In memoria di Marco Gallo e di una lettera che non abbiamo dimenticato

Il 5 novembre dello scorso anno perdeva la vita in un incidente stradale  Marco Gallo, studente del liceo Don Gnocchi di Carate Brianza. Nella  sua camera la mamma aveva trovato scritto sul muro la frase: «Perché cercate tra  i morti Colui che è vivo?». Questa sera (9 novembre, ndr) alle ore 21 sarà celebrata una Messa  di suffragio al Duomo di Monza. Pochi mesi prima di morire, Marco  aveva inviato a Tempi una lettera, che di seguito riproponiamo. A  questo link, invece, trovate l’articolo scritto da  Marina Corradi, che era andata a incontrare la famiglia pochi giorni dopo il  lutto.

Sono Marco Gallo, un ragazzo monzese di 17 anni. Ieri, andato in  pellegrinaggio alla beatificazione di Giovanni Paolo II, è come se fosse nato in  me un prepotente desiderio di conoscerlo. Ho cercato di capire chi era, e sono  rimasto profondamente colpito da queste sue parole: «Non abbiate paura. Aprite,  anzi, spalancate le porte a Cristo, alla sua salvatrice potestà, aprite i  confini degli Stati, i sistemi economici, come quelli politici, i vasti campi di  cultura di civiltà di sviluppo. Non abbiate paura! Cristo sa cosa è dentro  l’uomo, solo Lui lo sa.

Oggi così spesso l’uomo non sa cosa si porta dentro, nel  profondo del suo animo, del suo cuore, così spesso è incerto del senso della sua  vita su questa terra; è invaso dal dubbio, che si tramuta in disperazione.  Permettete quindi, vi prego, vi imploro con umiltà e con fiducia, permettete a  Cristo di parlare all’uomo, solo lui ha parole di vita, sì!, di vita  eterna».

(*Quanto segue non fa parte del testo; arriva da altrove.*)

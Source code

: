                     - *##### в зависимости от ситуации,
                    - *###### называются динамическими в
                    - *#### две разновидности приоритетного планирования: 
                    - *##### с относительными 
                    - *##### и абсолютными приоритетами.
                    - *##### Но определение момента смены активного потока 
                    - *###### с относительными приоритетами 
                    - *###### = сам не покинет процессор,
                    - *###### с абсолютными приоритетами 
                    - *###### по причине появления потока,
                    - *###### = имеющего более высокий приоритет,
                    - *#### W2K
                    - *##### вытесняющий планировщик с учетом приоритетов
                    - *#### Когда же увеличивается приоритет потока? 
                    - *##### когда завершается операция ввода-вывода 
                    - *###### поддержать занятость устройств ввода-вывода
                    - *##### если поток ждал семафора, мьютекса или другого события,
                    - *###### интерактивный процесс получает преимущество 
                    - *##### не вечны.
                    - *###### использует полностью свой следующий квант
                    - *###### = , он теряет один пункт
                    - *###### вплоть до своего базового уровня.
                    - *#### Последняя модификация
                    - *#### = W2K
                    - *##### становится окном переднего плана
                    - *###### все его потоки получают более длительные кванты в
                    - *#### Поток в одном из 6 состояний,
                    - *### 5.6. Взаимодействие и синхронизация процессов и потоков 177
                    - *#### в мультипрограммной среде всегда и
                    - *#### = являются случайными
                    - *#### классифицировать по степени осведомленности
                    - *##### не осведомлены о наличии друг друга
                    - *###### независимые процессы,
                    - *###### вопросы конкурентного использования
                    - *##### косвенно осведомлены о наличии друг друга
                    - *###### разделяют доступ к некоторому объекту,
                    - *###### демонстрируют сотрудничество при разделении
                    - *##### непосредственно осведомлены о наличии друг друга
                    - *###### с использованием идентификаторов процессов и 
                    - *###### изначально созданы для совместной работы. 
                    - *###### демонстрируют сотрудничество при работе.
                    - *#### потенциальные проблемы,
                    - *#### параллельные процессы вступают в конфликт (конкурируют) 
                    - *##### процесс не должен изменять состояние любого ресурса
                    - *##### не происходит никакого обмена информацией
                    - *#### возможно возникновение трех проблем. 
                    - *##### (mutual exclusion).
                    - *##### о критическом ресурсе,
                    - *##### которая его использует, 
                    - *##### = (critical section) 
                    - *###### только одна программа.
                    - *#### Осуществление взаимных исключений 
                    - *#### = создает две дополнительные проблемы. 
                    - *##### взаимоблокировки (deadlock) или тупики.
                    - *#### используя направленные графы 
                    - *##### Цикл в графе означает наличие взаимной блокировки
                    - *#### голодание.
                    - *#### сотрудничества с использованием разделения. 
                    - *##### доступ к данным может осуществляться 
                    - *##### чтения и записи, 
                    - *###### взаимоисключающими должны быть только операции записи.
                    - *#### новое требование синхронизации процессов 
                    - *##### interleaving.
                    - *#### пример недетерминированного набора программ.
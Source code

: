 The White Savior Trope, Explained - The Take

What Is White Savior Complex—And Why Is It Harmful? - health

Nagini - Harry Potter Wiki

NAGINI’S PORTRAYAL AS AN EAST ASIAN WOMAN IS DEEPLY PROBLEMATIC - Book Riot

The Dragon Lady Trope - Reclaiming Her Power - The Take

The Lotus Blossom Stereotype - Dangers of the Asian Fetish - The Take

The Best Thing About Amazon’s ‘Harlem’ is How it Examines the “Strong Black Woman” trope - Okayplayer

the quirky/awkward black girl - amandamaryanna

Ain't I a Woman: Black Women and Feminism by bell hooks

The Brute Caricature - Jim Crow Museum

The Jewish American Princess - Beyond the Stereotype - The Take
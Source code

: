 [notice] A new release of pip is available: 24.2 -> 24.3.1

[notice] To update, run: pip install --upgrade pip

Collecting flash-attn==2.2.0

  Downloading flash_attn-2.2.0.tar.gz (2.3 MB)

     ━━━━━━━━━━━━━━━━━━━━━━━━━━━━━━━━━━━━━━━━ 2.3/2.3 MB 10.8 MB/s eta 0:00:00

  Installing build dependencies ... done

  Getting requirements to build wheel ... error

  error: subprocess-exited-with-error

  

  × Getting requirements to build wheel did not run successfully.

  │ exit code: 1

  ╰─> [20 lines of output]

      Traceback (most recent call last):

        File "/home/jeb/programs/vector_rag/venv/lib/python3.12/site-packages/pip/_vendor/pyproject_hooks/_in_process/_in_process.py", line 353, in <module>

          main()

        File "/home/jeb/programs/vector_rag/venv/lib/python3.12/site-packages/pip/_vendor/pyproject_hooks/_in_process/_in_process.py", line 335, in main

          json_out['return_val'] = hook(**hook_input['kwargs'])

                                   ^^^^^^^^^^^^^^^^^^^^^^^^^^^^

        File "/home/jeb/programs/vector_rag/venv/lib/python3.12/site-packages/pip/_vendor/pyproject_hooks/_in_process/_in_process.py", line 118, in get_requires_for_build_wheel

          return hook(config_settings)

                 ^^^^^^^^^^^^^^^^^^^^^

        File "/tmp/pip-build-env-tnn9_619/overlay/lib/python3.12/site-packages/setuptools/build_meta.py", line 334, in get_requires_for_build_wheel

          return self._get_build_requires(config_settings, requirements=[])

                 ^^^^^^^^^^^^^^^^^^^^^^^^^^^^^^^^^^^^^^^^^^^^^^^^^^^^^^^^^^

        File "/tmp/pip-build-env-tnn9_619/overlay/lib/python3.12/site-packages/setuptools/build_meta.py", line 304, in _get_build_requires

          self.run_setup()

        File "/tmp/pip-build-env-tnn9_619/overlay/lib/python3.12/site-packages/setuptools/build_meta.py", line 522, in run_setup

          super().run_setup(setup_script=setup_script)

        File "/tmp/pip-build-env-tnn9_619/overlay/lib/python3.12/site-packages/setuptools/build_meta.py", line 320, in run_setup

È come se, finalmente, qualcuno mi abbia capito. Una comprensione  che va oltre quella degli amici e delle persone che ho incontrato. Come se tutto  il segreto della vita fosse racchiuso qui, in queste parole. Cavolo, sono andato  in chiesa, e per la prima volta in moltissimo tempo ho pregato intensamente,  affinché queste parole rimanessero bene incise dentro di me, affinché realmente  Cristo, ora, di fronte alla mia situazione che realmente è di dubbio e di  disperazione, mi abbracci, ora.

Non appena mi alzo, colgo uno sguardo, di una  vecchia signora. Lo colgo di sfuggita, come quando dai un’occhiata al tramonto  dal finestrino, senza attenzione. Mi accorgo che si alza e mi osserva, sembra  che venga verso di me, ma non ne son certo. Io stavo uscendo, senza accorgermi  di quello che stava accadendo, dell’intensità di quello sguardo. E mentre,  aprendo la porta per uscire dalla chiesa, mi volgo per un’ultima volta, mi  accorgo che, ferma, è ancora lì (però ferma, quasi intimorita dalla mia “fuga”).

Intuisco, uscendo, che la sua intenzione era quella di un abbraccio d’amore e di  speranza, nel vedere un giovane inginocchiato in chiesa; ma come! Uno come me!  Come me! Che speranza, che gratitudine mi merito? Quella donna aveva negli occhi  dell’amore per me! Eppure lei era lì. Era lì ad aspettarmi. E così, uscendo,  nasce in me una contraddizione, tra il banale timore di andare da una  sconosciuta a dire: “Mi voleva dire qualcosa?” e il tornare indietro per  accorgersi che lì c’era proprio colui che avevo appena invocato. Lì c’era Gesù.  Ma, prima che ciò potesse diventare certezza, quando ancora la sua presenza era  una fragile intuizione, non l’ho voluta.

Il punto del mio discorso è questo:  se Cristo realmente non fosse qualcuno che accade nel presente della nostra  vita, se Cristo realmente non mi salva, non ti salva, ora, ma soprattutto, se  noi non siamo disposti ad aspettarcelo e ad accettarlo ora, per quale motivo  possiamo definirci cristiani? Se non abbiamo intenzione di cambiare i nostri  modi di fare, se non siamo disposti ad abbandonare le nostre fragili certezze, i  nostri patetici timori (che può essere addirittura quello parlare a uno  sconosciuto), il modo in cui spendiamo il tempo e con cui ci rapportiamo con la  realtà e con le persone, in che cosa speriamo?